Los tres tríos comparten un repertorio musical común y emplean, “esencialmente”, la misma instrumentación. La jarana primera o requinto del conjunto, se puntea con un pequeño plectro y lleva la melodía, mientras que una jarana tercera, o segunda, ejecuta un acompañamiento rasgueado. La marimbola de forma de tambor, en el caso de los Jaraneros de Pachiñé, o de forma cajón de los Jaraneros de San Juan, un instrumento de registros bajos que hace la función de bajo armónico, completa la dotación de estos conjuntos. Sin embargo Los Jaraneros del Ocotal no usan marimbola, es un trío de cuerdas compuesto por dos jaranas y un bandolin.

Las jaranas de Guichicovi son variantes locales, o si se quiere, derivaciones directas de las jaranas y requintos jarochos del Sotavento, en las que se conserva la misma construcción y forma de ejecutarse. Musicalmente, sin embargo, esta relación es contrastante, el repertorio de sones mixes de jarana, todo un complejo musical aparte, es diferente al de sones jarochos.
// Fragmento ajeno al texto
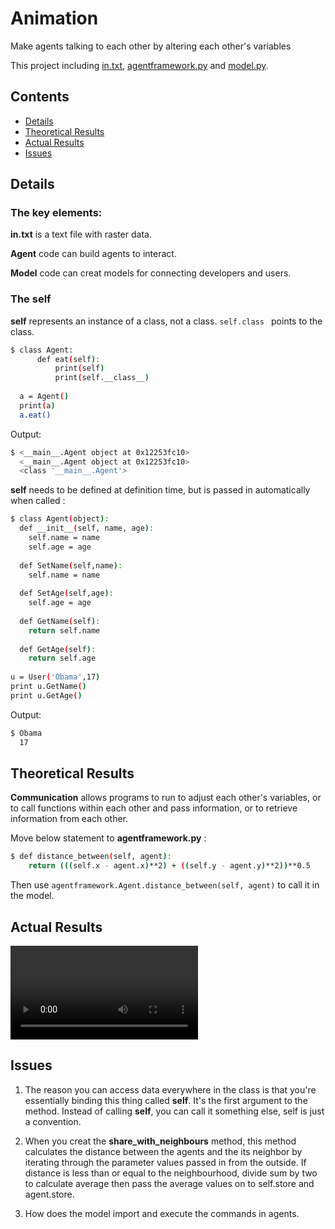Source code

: # Animation

Make agents talking to each other by altering each other's variables

This project including [in.txt](https://github.com/hahatori/Animation/blob/master/in.txt), [agentframework.py](https://github.com/hahatori/Animation/blob/master/agentframework.py) and [model.py](https://github.com/hahatori/Animation/blob/master/model.py).

## Contents

- [Details](#details)
- [Theoretical Results](#theoretical-results)
- [Actual Results](#actual-results)
- [Issues](#issues)

## Details

### The key elements:

**in.txt** is a text file with raster data.

**Agent** code can build agents to interact.

**Model** code can creat models for connecting developers and users.

### The self 

**self** represents an instance of a class, not a class. ```self.class ``` points to the class.

```sh
$ class Agent:       
      def eat(self): 
          print(self)
          print(self.__class__)
      
  a = Agent() 
  print(a)
  a.eat()  
```
Output:

```sh
$ <__main__.Agent object at 0x12253fc10>
  <__main__.Agent object at 0x12253fc10>
  <class '__main__.Agent'>
```

**self** needs to be defined at definition time, but is passed in automatically when called :

```sh
$ class Agent(object): 
  def __init__(self, name, age): 
    self.name = name 
    self.age = age 
  
  def SetName(self,name): 
    self.name = name 
  
  def SetAge(self,age): 
    self.age = age 
  
  def GetName(self): 
    return self.name 
  
  def GetAge(self): 
    return self.age 
  
u = User('Obama',17) 
print u.GetName() 
print u.GetAge() 
```

Output:

```sh
$ Obama
  17
```

## Theoretical Results

**Communication** allows programs to run to adjust each other's variables, or to call functions within each other and pass information, or to retrieve information from each other.

Move below statement to **agentframework.py** :

```sh
$ def distance_between(self, agent):
    return (((self.x - agent.x)**2) + ((self.y - agent.y)**2))**0.5
```

Then use ```agentframework.Agent.distance_between(self, agent)``` to call it in the model. 

## Actual Results

![Animation](https://github.com/hahatori/Python_Assignment1/blob/master/Ani.mov)

## Issues

1. The reason you can access data everywhere in the class is that you're essentially binding this thing called **self**. It's the first argument to the method. Instead of calling **self**, you can call it something else, self is just a convention.

2. When you creat the **share_with_neighbours** method, this method calculates the distance between the agents and the its neighbor by iterating through the parameter values passed in from the outside. If distance is less than or equal to the neighbourhood, divide sum by two to calculate average then pass the average values on to self.store and agent.store.

3. How does the model import and execute the commands in agents.



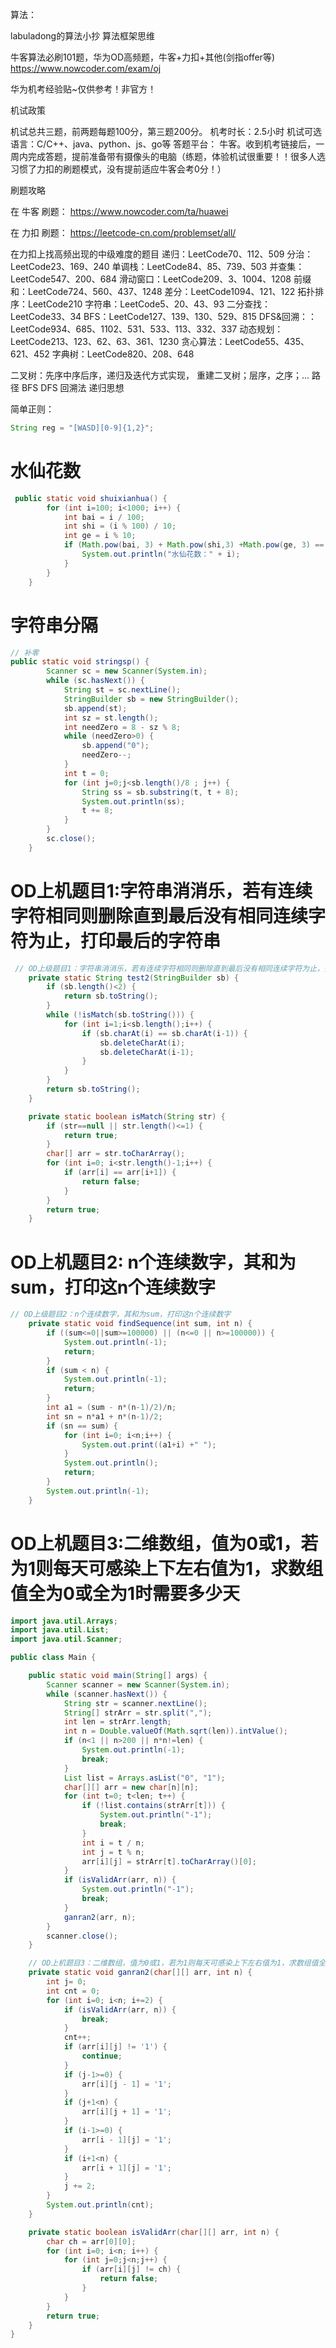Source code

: 算法：

labuladong的算法小抄 算法框架思维

牛客算法必刷101题，华为OD高频题，牛客+力扣+其他(剑指offer等)
https://www.nowcoder.com/exam/oj

华为机考经验贴~仅供参考！非官方！

机试政策

机试总共三题，前两题每题100分，第三题200分。             机考时长：2.5小时
机试可选语言：C/C++、java、python、js、go等
答题平台： 牛客。收到机考链接后，一周内完成答题，提前准备带有摄像头的电脑（练题，体验机试很重要！！很多人选习惯了力扣的刷题模式，没有提前适应牛客会考0分！）

刷题攻略

在 牛客 刷题：   https://www.nowcoder.com/ta/huawei

在 力扣 刷题：  https://leetcode-cn.com/problemset/all/

在力扣上找高频出现的中级难度的题目
递归：LeetCode70、112、509
分治：LeetCode23、169、240
单调栈：LeetCode84、85、739、503
并查集：LeetCode547、200、684
滑动窗口：LeetCode209、3、1004、1208
前缀和：LeetCode724、560、437、1248
差分：LeetCode1094、121、122
拓扑排序：LeetCode210
字符串：LeetCode5、20、43、93
二分查找：LeetCode33、34
BFS：LeetCode127、139、130、529、815
DFS&回溯：：LeetCode934、685、1102、531、533、113、332、337
动态规划：LeetCode213、123、62、63、361、1230
贪心算法：LeetCode55、435、621、452
字典树：LeetCode820、208、648

二叉树：先序中序后序，递归及迭代方式实现， 重建二叉树；层序，之序；...  路径 BFS DFS  回溯法 递归思想

简单正则：
```java
String reg = "[WASD][0-9]{1,2}";
```

# 水仙花数

```java
 public static void shuixianhua() {
        for (int i=100; i<1000; i++) {
            int bai = i / 100;
            int shi = (i % 100) / 10;
            int ge = i % 10;
            if (Math.pow(bai, 3) + Math.pow(shi,3) +Math.pow(ge, 3) == i) {
                System.out.println("水仙花数：" + i);
            }
        }
    }
```

# 字符串分隔

```java
// 补零   
public static void stringsp() {
        Scanner sc = new Scanner(System.in);
        while (sc.hasNext()) {
            String st = sc.nextLine();
            StringBuilder sb = new StringBuilder();
            sb.append(st);
            int sz = st.length();
            int needZero = 8 - sz % 8;
            while (needZero>0) {
                sb.append("0");
                needZero--;
            }
            int t = 0;
            for (int j=0;j<sb.length()/8 ; j++) {
                String ss = sb.substring(t, t + 8);
                System.out.println(ss);
                t += 8;
            }
        }
        sc.close();
    }
```

# OD上机题目1:字符串消消乐，若有连续字符相同则删除直到最后没有相同连续字符为止，打印最后的字符串

```java
 // OD上级题目1：字符串消消乐，若有连续字符相同则删除直到最后没有相同连续字符为止，打印最后的字符串
    private static String test2(StringBuilder sb) {
        if (sb.length()<2) {
            return sb.toString();
        }
        while (!isMatch(sb.toString())) {
            for (int i=1;i<sb.length();i++) {
                if (sb.charAt(i) == sb.charAt(i-1)) {
                    sb.deleteCharAt(i);
                    sb.deleteCharAt(i-1);
                }
            }
        }
        return sb.toString();
    }

    private static boolean isMatch(String str) {
        if (str==null || str.length()<=1) {
            return true;
        }
        char[] arr = str.toCharArray();
        for (int i=0; i<str.length()-1;i++) {
            if (arr[i] == arr[i+1]) {
                return false;
            }
        }
        return true;
    }
```





# OD上机题目2: n个连续数字，其和为sum，打印这n个连续数字

```java
// OD上级题目2：n个连续数字，其和为sum，打印这n个连续数字
    private static void findSequence(int sum, int n) {
        if ((sum<=0||sum>=100000) || (n<=0 || n>=100000)) {
            System.out.println(-1);
            return;
        }
        if (sum < n) {
            System.out.println(-1);
            return;
        }
        int a1 = (sum - n*(n-1)/2)/n;
        int sn = n*a1 + n*(n-1)/2;
        if (sn == sum) {
            for (int i=0; i<n;i++) {
                System.out.print((a1+i) +" ");
            }
            System.out.println();
            return;
        }
        System.out.println(-1);
    }
```

# OD上机题目3:二维数组，值为0或1，若为1则每天可感染上下左右值为1，求数组值全为0或全为1时需要多少天

```java
import java.util.Arrays;
import java.util.List;
import java.util.Scanner;

public class Main {

    public static void main(String[] args) {
        Scanner scanner = new Scanner(System.in);
        while (scanner.hasNext()) {
            String str = scanner.nextLine();
            String[] strArr = str.split(",");
            int len = strArr.length;
            int n = Double.valueOf(Math.sqrt(len)).intValue();
            if (n<1 || n>200 || n*n!=len) {
                System.out.println(-1);
                break;
            }
            List list = Arrays.asList("0", "1");
            char[][] arr = new char[n][n];
            for (int t=0; t<len; t++) {
                if (!list.contains(strArr[t])) {
                    System.out.println("-1");
                    break;
                }
                int i = t / n;
                int j = t % n;
                arr[i][j] = strArr[t].toCharArray()[0];
            }
            if (isValidArr(arr, n)) {
                System.out.println("-1");
                break;
            }
            ganran2(arr, n);
        }
        scanner.close();
    }

    // OD上机题目3：二维数组，值为0或1，若为1则每天可感染上下左右值为1，求数组值全为0或全为1时需要多少天
    private static void ganran2(char[][] arr, int n) {
        int j= 0;
        int cnt = 0;
        for (int i=0; i<n; i+=2) {
            if (isValidArr(arr, n)) {
                break;
            }
            cnt++;
            if (arr[i][j] != '1') {
                continue;
            }
            if (j-1>=0) {
                arr[i][j - 1] = '1';
            }
            if (j+1<n) {
                arr[i][j + 1] = '1';
            }
            if (i-1>=0) {
                arr[i - 1][j] = '1';
            }
            if (i+1<n) {
                arr[i + 1][j] = '1';
            }
            j += 2;
        }
        System.out.println(cnt);
    }

    private static boolean isValidArr(char[][] arr, int n) {
        char ch = arr[0][0];
        for (int i=0; i<n; i++) {
            for (int j=0;j<n;j++) {
                if (arr[i][j] != ch) {
                    return false;
                }
            }
        }
        return true;
    }
}

```

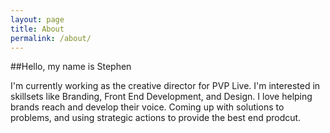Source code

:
 ```yaml
---
layout: page
title: About
permalink: /about/
---
```


##Hello, my name is Stephen

I'm currently working as the creative director for PVP Live. I'm interested in skillsets like Branding, Front End Development, and Design. I love helping brands reach and develop their voice. Coming up with solutions to problems, and using strategic actions to provide the best end prodcut.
Con excepción del son mixe Cielito Lindo y su correspondencia directa con el El Butaquito jarocho, la influencia sotaventina no resulta evidente en una parte importante del repertorio de Guichicovi. Posiblemente sea fácil rastrear la influencia de otras etnias indígenas (principalmente zapotecas) que confluyen en esa parte del istmo. Sin embargo, en los sones en modo menor, Virginia que sí y Son fandango, que interpretan Los Jaraneros del Ocotal sí es posible identificar muchos elementos musicales característicos de los sones jarochos.

La música indígena de cuerdas de Guichicovi es sin duda, como escribe Tomás García Hernández en las notas del CD, “una isla cultural en las márgenes de la región sotaventina”. Resulta no solamente interesante, sino graficicante conocer este trabajo y esta música. Jaraneros de Guichicovi, un CD por demás recomendable.

Notas
(1) Los pueblos indígenas de Oaxaca, Atlas Etnográfico, 2004. Barabas, Bartolomé y Maldonado. INAH, FCE, México.
(2) La Banda Mixe de Oaxaca, Premio Nacional de Ciencias y Artes en el campo de Artes y Tradiciones Populares, 2000.
(3) Centro de Capacitación Musical y Desarrollo de la Cultura Mixe (CECAM), enfocado en promover las expresiones culturales y artísticas de los pueblos indígenas de México.

Ejemplos musicales (incluidos en el disco CD) de     cada uno de los tres conjuntos antes mencionados, se pueden escuchar en la Fonoteca.